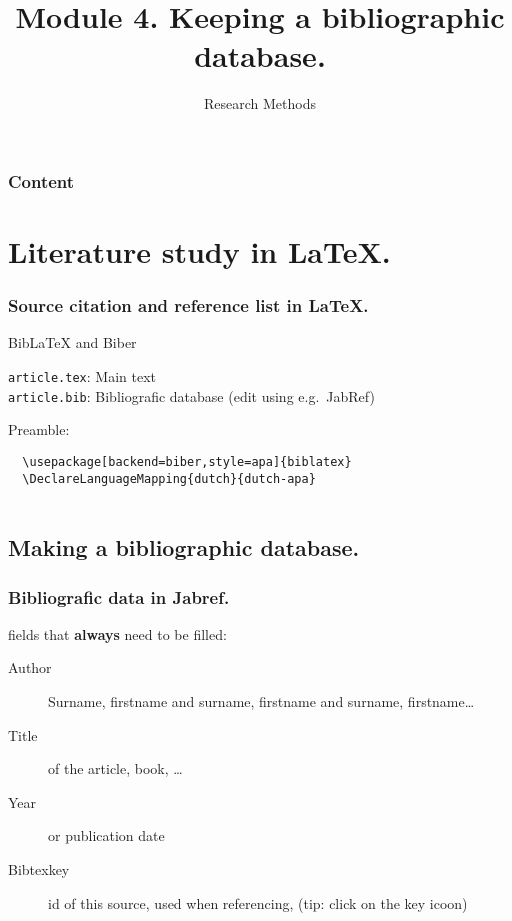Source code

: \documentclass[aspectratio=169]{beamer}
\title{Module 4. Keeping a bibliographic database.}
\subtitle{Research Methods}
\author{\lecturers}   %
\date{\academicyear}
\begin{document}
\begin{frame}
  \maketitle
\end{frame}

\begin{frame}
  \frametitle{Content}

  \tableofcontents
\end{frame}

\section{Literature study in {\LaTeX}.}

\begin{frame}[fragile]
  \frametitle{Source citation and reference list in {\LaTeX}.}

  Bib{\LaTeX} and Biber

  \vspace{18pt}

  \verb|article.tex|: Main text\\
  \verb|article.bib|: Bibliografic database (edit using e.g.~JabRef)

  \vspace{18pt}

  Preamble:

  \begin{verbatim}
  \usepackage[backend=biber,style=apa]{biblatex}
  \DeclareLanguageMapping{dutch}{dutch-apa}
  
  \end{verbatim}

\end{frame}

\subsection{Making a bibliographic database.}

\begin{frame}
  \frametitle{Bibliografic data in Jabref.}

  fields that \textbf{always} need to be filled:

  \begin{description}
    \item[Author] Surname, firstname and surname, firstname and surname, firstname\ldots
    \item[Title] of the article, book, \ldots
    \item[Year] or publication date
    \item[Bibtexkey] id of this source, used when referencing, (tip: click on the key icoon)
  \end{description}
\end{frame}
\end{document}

━━━━━━━━━━

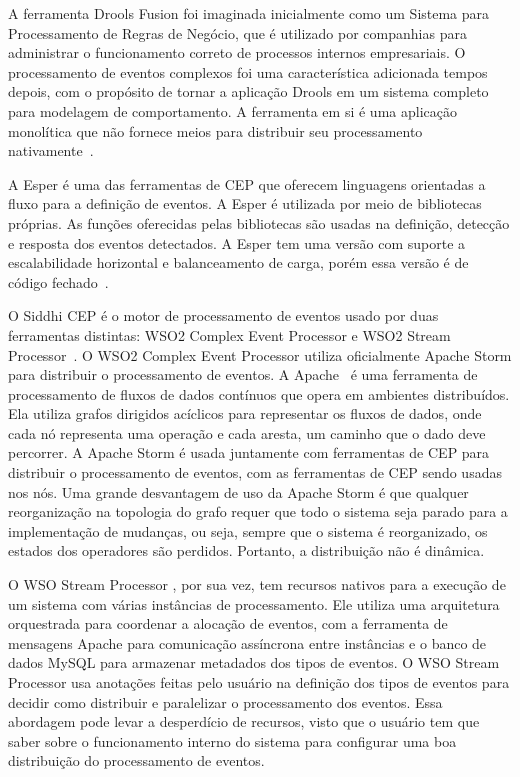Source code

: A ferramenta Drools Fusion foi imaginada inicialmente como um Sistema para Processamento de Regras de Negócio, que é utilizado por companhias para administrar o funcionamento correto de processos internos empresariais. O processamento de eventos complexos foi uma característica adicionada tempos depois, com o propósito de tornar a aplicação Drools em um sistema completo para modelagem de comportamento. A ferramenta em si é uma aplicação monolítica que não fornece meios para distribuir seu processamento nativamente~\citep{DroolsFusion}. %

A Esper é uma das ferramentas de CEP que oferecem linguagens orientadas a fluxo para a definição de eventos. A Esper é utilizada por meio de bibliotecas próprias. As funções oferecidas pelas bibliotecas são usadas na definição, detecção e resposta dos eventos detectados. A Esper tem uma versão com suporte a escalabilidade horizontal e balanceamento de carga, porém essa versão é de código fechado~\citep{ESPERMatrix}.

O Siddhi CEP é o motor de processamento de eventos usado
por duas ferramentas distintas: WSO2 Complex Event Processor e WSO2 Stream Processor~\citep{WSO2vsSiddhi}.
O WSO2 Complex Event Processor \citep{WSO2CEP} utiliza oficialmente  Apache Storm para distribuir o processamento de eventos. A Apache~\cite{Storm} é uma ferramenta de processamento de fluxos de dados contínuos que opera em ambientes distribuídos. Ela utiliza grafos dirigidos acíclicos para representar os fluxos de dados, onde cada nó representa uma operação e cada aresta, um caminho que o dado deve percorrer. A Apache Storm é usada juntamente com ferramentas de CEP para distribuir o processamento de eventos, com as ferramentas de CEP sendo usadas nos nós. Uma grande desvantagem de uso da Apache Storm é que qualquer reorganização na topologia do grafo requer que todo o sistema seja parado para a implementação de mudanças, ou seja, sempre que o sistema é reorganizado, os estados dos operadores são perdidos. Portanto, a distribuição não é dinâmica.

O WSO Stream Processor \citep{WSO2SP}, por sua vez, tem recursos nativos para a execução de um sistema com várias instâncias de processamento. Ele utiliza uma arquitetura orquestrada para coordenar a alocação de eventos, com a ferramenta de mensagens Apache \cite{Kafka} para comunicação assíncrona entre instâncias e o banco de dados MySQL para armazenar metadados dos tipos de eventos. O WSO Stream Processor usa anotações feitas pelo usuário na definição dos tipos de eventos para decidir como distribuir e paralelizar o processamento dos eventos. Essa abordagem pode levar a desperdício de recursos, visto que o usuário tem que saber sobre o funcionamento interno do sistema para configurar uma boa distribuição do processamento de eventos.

━━━━━━━━━━

[EXERCISE PROMPT]: After counting the lines above that include the word "Bibliografic", give only the number.

[COMPLETED TASK]: 2